This month, the House Financial Services Committee hosted two hearings investigating the role and influence that proxy advisors play in investors’ decision making. Members questioned witnesses about the lack of transparency in the proxy advisory process and arrived at bipartisan agreement that a duopoly exists in the industry. The hearings were welcome after a recent about-face by the U.S. Securities and Exchange Commission (SEC) to rein in the power of proxy advisors, organizations for hire that offer voting recommendations to investor clients about a variety of issues that appear on company proxy statements.
After nearly a decade of debate, the SEC in July 2020 voted to adopt long-awaited amendments to its rules governing shareholder proxy solicitations. At the time, those rules were designed to ensure that clients of proxy voting advisory businesses would have reasonable and timely access to more transparent, accurate, and complete information on which to make voting decisions. The amendments would have facilitated the ability of those who use proxy voting advice, primarily institutional investors managing millions of individual’s assets, to make informed voting decisions without imposing costs and delays that could adversely affect the timely provision of proxy voting advice.
The rules granted companies the right to respond directly to the recommendations made by the proxy advisers, pointing out any errors and omissions that might have existed between shareholder interests and the guidance provided by proxy advisors. The 2020 rules would have also ensured a mechanism by which investors would be informed of a company’s concerns about a proxy firm’s recommendations. But the current SEC voted to revoke them in 2021. This meant that the only way companies could raise disputes about proxy firm guidance was through a supplemental filing, imposing additional time and cost burdens on companies to dissect and refute faulty reasoning from proxy advisory firms.
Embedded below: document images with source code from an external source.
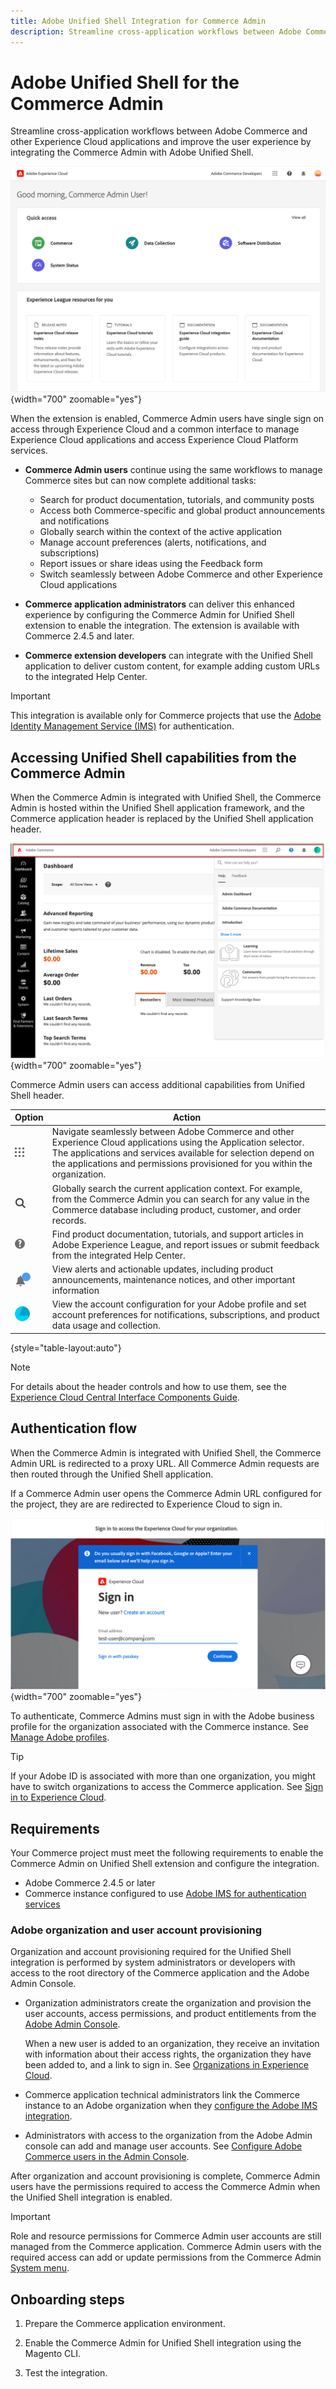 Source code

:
 ```yaml
---
title: Adobe Unified Shell Integration for Commerce Admin
description: Streamline cross-application workflows between Adobe Commerce and other Experience Cloud applications and improve user experience by integrating the Commerce Admin with Adobe Unified Shell
---
```

# Adobe Unified Shell for the Commerce Admin

Streamline cross-application workflows between Adobe Commerce and other Experience Cloud applications and improve the user experience by integrating the Commerce Admin with Adobe Unified Shell.

![Experience Cloud dashboard](./assets/uex-home-dashboard.png){width="700" zoomable="yes"}

When the extension is enabled, Commerce Admin users have single sign on access through Experience Cloud and a common interface to manage Experience Cloud applications and access Experience Cloud Platform services.

- **Commerce Admin users** continue using the same workflows to manage Commerce sites but can now complete additional tasks:

  - Search for product documentation, tutorials, and community posts
  - Access both Commerce-specific and global product announcements and notifications
  - Globally search within the context of the active application
  - Manage account preferences (alerts, notifications, and subscriptions)
  - Report issues or share ideas using the Feedback form
  - Switch seamlessly between Adobe Commerce and other Experience Cloud applications

- **Commerce application administrators** can deliver this enhanced experience by configuring the Commerce Admin for Unified Shell extension to enable the integration. The extension is available with Commerce 2.4.5 and later.

- **Commerce extension developers** can integrate with the Unified Shell application to deliver custom content, for example adding custom URLs to the integrated Help Center.

>[!IMPORTANT]
>
>This integration is available only for Commerce projects that use the  [Adobe Identity Management Service (IMS)](../getting-started/adobe-ims-config.md) for authentication.

## Accessing Unified Shell capabilities from the Commerce Admin

When the Commerce Admin is integrated with Unified Shell, the Commerce Admin is hosted within the Unified Shell application framework, and the Commerce application  header is replaced by the Unified Shell application header.

![Experience Cloud dashboard](./assets/uex-commerce-admin.png){width="700" zoomable="yes"}

Commerce Admin users can access additional capabilities from Unified Shell  header.

| Option                                                     | Action                                                                                                                                                                                                                                                           |
|------------------------------------------------------------|------------------------------------------------------------------------------------------------------------------------------------------------------------------------------------------------------------------------------------------------------------------|
| ![Application Switcher](./assets/menu-icon.png)            | Navigate seamlessly between Adobe Commerce and other Experience Cloud applications using the Application selector. The applications and services available for selection depend on the applications and permissions provisioned for you within the organization. |
| ![Search icon](./assets/search-icon.png)                   | Globally search the current application context. For example, from the Commerce Admin you can search for any value in the Commerce database including product, customer, and order records.                                                                      |
| ![Help Center](./assets/help-icon.png)                     | Find product documentation, tutorials, and support articles in Adobe Experience League, and report issues or submit feedback from the integrated Help Center.                                                                                                    |
| ![Notifications](./assets/notifications-icon.png)          | View alerts and actionable updates, including product announcements, maintenance notices, and other important information                                                                                                                                        |
| ![User profile and account](./assets/preferences-icon.png) | View the account configuration for your Adobe profile  and set account preferences for notifications, subscriptions, and product data usage and collection.                                                                                                      |

{style="table-layout:auto"}

>[!NOTE]
>
>For details about the header controls and how to use them, see the [Experience Cloud Central Interface Components Guide](https://experienceleague.adobe.com/docs/core-services/interface/experience-cloud.html#support).

## Authentication flow

When the Commerce Admin is integrated with Unified Shell, the Commerce Admin URL is redirected to a proxy URL. All Commerce Admin requests are then routed through the Unified Shell application.

If a Commerce Admin user opens the Commerce Admin URL configured for the project, they are are redirected to Experience Cloud to sign in.

![Experience Cloud login](./assets/uex-experience-cloud-login.png){width="700" zoomable="yes"}

To authenticate, Commerce Admins must sign in with the Adobe business profile for the organization associated with the Commerce instance. See [Manage Adobe profiles](https://helpx.adobe.com/enterprise/using/manage-adobe-profiles.html).


>[!TIP]
>
>If your Adobe ID is associated with more than one organization, you might have to switch organizations to access the Commerce application. See [Sign in to Experience Cloud](https://experienceleague.adobe.com/docs/core-services/interface/experience-cloud.html#signin).


## Requirements

Your Commerce project must meet the following requirements to enable the Commerce Admin on Unified Shell extension and configure the integration.

- Adobe Commerce 2.4.5 or later
- Commerce instance configured to use [Adobe IMS for authentication services](../getting-started/adobe-ims-config.md)

### Adobe organization and user account provisioning

Organization and account provisioning required for the Unified Shell integration is performed by system administrators or developers with access to the root directory of the Commerce application and the Adobe Admin Console.

- Organization administrators create the organization and provision the user accounts, access permissions, and product entitlements from the [Adobe Admin Console](https://helpx.adobe.com/enterprise/admin-guide.html).

  When a new user is added to an organization, they receive an invitation with information about their access rights, the organization they have been added to, and a link to sign in. See [Organizations in Experience Cloud](https://experienceleague.adobe.com/docs/core-services/interface/administration/organizations.html?lang=en).

- Commerce application technical administrators link the Commerce instance to an Adobe organization when they [configure the Adobe IMS integration](../getting-started/adobe-ims-config.md).

- Administrators with access to the organization from the Adobe Admin console can add and manage user accounts.  See [Configure Adobe Commerce users in the Admin Console](../getting-started/adobe-ims-config.md#step-4-configure-adobe-commerce-users-in-the-adobe-admin-console).


After organization and account provisioning is complete, Commerce Admin users have the permissions required to access the Commerce Admin when the Unified Shell integration is enabled.


>[!IMPORTANT]
>
>Role and resource permissions for Commerce Admin user accounts are still managed from the Commerce application. Commerce Admin users with the required access can add or update permissions from the Commerce Admin [System menu](../systems/permissions.md).

## Onboarding steps

1. Prepare the Commerce application environment.

1. Enable the Commerce Admin for Unified Shell integration using the Magento CLI.

1. Test the integration.

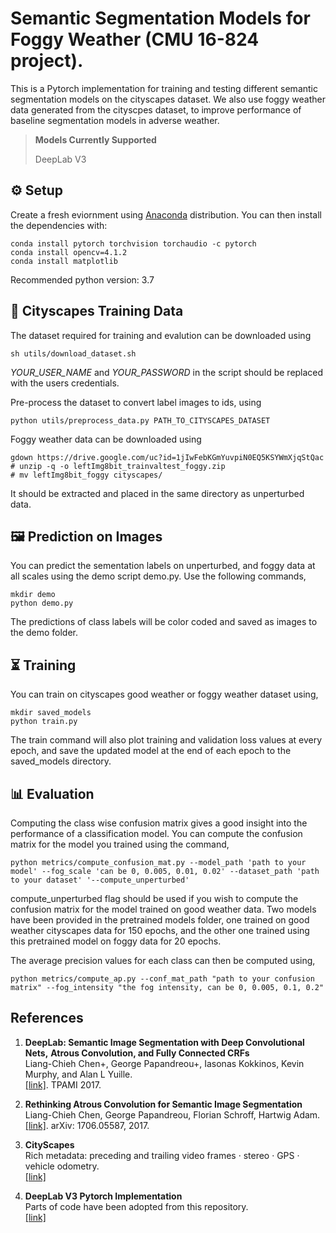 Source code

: # Semantic Segmentation Models for Foggy Weather (CMU 16-824 project).

This is a Pytorch implementation for training and testing different semantic segmentation models on the cityscapes dataset. We also use foggy weather data generated from the cityscpes dataset, to improve performance of baseline segmentation models in adverse weather. 

> **Models Currently Supported**
>
> DeepLab V3


## ⚙️ Setup

Create a fresh eviornment using [Anaconda](https://www.anaconda.com/download/) distribution. You can then install the dependencies with:
```shell
conda install pytorch torchvision torchaudio -c pytorch
conda install opencv=4.1.2
conda install matplotlib
```
Recommended python version: 3.7

## 💾 Cityscapes Training Data

The dataset required for training and evalution can be downloaded using 
```shell
sh utils/download_dataset.sh
```
_YOUR_USER_NAME_ and _YOUR_PASSWORD_ in the script should be replaced with the users credentials. 

Pre-process the dataset to convert label images to ids, using
```shell
python utils/preprocess_data.py PATH_TO_CITYSCAPES_DATASET
```
Foggy weather data can be downloaded using 
```shell
gdown https://drive.google.com/uc?id=1jIwFebKGmYuvpiN0EQ5KSYWmXjqStQac
# unzip -q -o leftImg8bit_trainvaltest_foggy.zip
# mv leftImg8bit_foggy cityscapes/
```
It should be extracted and placed in the same directory as unperturbed data. 

## 🖼️ Prediction on Images
You can predict the sementation labels on unperturbed, and foggy data at all scales using the demo script demo.py. Use the following commands,

```shell
mkdir demo
python demo.py
```
The predictions of class labels will be color coded and saved as images to the demo folder. 

## ⏳ Training
You can train on cityscapes good weather or foggy weather dataset using, 
```shell
mkdir saved_models
python train.py
```
The train command will also plot training and validation loss values at every epoch, and save the updated model at the end of each epoch to the saved_models directory. 


## 📊 Evaluation
Computing the class wise confusion matrix gives a good insight into the performance of a classification model. You can compute the confusion matrix for the model you trained using the command, 
```
python metrics/compute_confusion_mat.py --model_path 'path to your model' --fog_scale 'can be 0, 0.005, 0.01, 0.02' --dataset_path 'path to your dataset' '--compute_unperturbed'
```
compute_unperturbed flag should be used if you wish to compute the confusion matrix for the model trained on good weather data. 
Two models have been provided in the pretrained models folder, one trained on good weather cityscapes data for 150 epochs, and the other one trained using this pretrained model on foggy data for 20 epochs. 

The average precision values for each class can then be computed using, 
```
python metrics/compute_ap.py --conf_mat_path "path to your confusion matrix" --fog_intensity "the fog intensity, can be 0, 0.005, 0.1, 0.2"
```

## References

1.  **DeepLab: Semantic Image Segmentation with Deep Convolutional Nets,**
    **Atrous Convolution, and Fully Connected CRFs** <br />
    Liang-Chieh Chen+, George Papandreou+, Iasonas Kokkinos, Kevin Murphy, and Alan L Yuille. <br />
    [[link]](http://arxiv.org/abs/1606.00915). TPAMI 2017.

2.  **Rethinking Atrous Convolution for Semantic Image Segmentation**<br />
    Liang-Chieh Chen, George Papandreou, Florian Schroff, Hartwig Adam.<br />
    [[link]](http://arxiv.org/abs/1706.05587). arXiv: 1706.05587, 2017.

3. **CityScapes**<br />
    Rich metadata: preceding and trailing video frames · stereo · GPS · vehicle odometry.<br />
    [[link]](https://www.cityscapes-dataset.com)

3. **DeepLab V3 Pytorch Implementation**<br />
    Parts of code have been adopted from this repository.<br />
    [[link]](https://github.com/fregu856/deeplabv3)
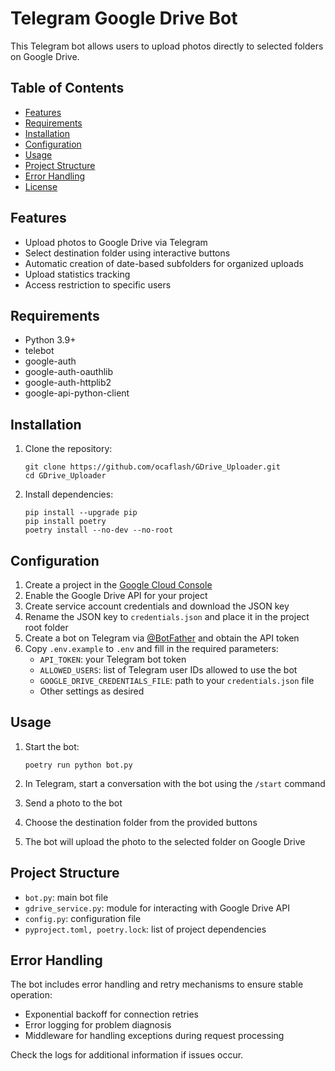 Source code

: # Telegram Google Drive Bot

This Telegram bot allows users to upload photos directly to selected folders on Google Drive.

## Table of Contents

- [Features](#features)
- [Requirements](#requirements)
- [Installation](#installation)
- [Configuration](#configuration)
- [Usage](#usage)
- [Project Structure](#project-structure)
- [Error Handling](#error-handling)
- [License](#license)

## Features

- Upload photos to Google Drive via Telegram
- Select destination folder using interactive buttons
- Automatic creation of date-based subfolders for organized uploads
- Upload statistics tracking
- Access restriction to specific users

## Requirements

- Python 3.9+
- telebot
- google-auth
- google-auth-oauthlib
- google-auth-httplib2
- google-api-python-client

## Installation

1. Clone the repository:
   ```
   git clone https://github.com/ocaflash/GDrive_Uploader.git
   cd GDrive_Uploader
   ```

2. Install dependencies:
   ```
   pip install --upgrade pip
   pip install poetry
   poetry install --no-dev --no-root
   ```

## Configuration

1. Create a project in the [Google Cloud Console](https://console.cloud.google.com/)
2. Enable the Google Drive API for your project
3. Create service account credentials and download the JSON key
4. Rename the JSON key to `credentials.json` and place it in the project root folder
5. Create a bot on Telegram via [@BotFather](https://t.me/botfather) and obtain the API token
6. Copy `.env.example` to `.env` and fill in the required parameters:
   - `API_TOKEN`: your Telegram bot token
   - `ALLOWED_USERS`: list of Telegram user IDs allowed to use the bot
   - `GOOGLE_DRIVE_CREDENTIALS_FILE`: path to your `credentials.json` file
   - Other settings as desired

## Usage

1. Start the bot:
   ```
   poetry run python bot.py
   ```

2. In Telegram, start a conversation with the bot using the `/start` command
3. Send a photo to the bot
4. Choose the destination folder from the provided buttons
5. The bot will upload the photo to the selected folder on Google Drive

## Project Structure

- `bot.py`: main bot file
- `gdrive_service.py`: module for interacting with Google Drive API
- `config.py`: configuration file
- `pyproject.toml, poetry.lock`: list of project dependencies

## Error Handling

The bot includes error handling and retry mechanisms to ensure stable operation:

- Exponential backoff for connection retries
- Error logging for problem diagnosis
- Middleware for handling exceptions during request processing

Check the logs for additional information if issues occur.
At the same time, environmental, social, and governance (“ESG”) shareholder proposals continue to take center stage at company annual meetings, with an increasing number of shareholders compelled to vote on a variety of controversial issues that may not always be material to company business. A recent change made by SEC staff governing whether companies have to include certain proposals on their corporate proxies encouraged greater inclusion of ESG-related resolutions on a company ballot. Data shows that the trend is here to stay — an analysis published by the Harvard Law School Forum for Corporate Governance found that 90 percent of companies are already including some information about a variety of ESG topics on their proxy statements. The SEC’s final Climate Rule, forthcoming in the months ahead, is certain to amplify the number and nature of these shareholder proposals that proxy firms will need to address and handle, and to which companies will be compelled to respond.
Today, the rules requiring companies to submit supplemental filings to address inaccuracies in proxy recommendations remain problematic. Unless the SEC guidance reverts to the approach taken in the 2020 rules, supplemental filings and related compliance burdens that are already overwhelming will continue to grow in their numbers and scope, sapping the resources of both companies and the SEC along the way. While supplemental filings play a pivotal role in maintaining transparency and investor confidence, it is equally important to evaluate the materiality of shareholder requests, the information which is provided, and the ability to address and resolve questions quickly. Current SEC rules make that a difficult task.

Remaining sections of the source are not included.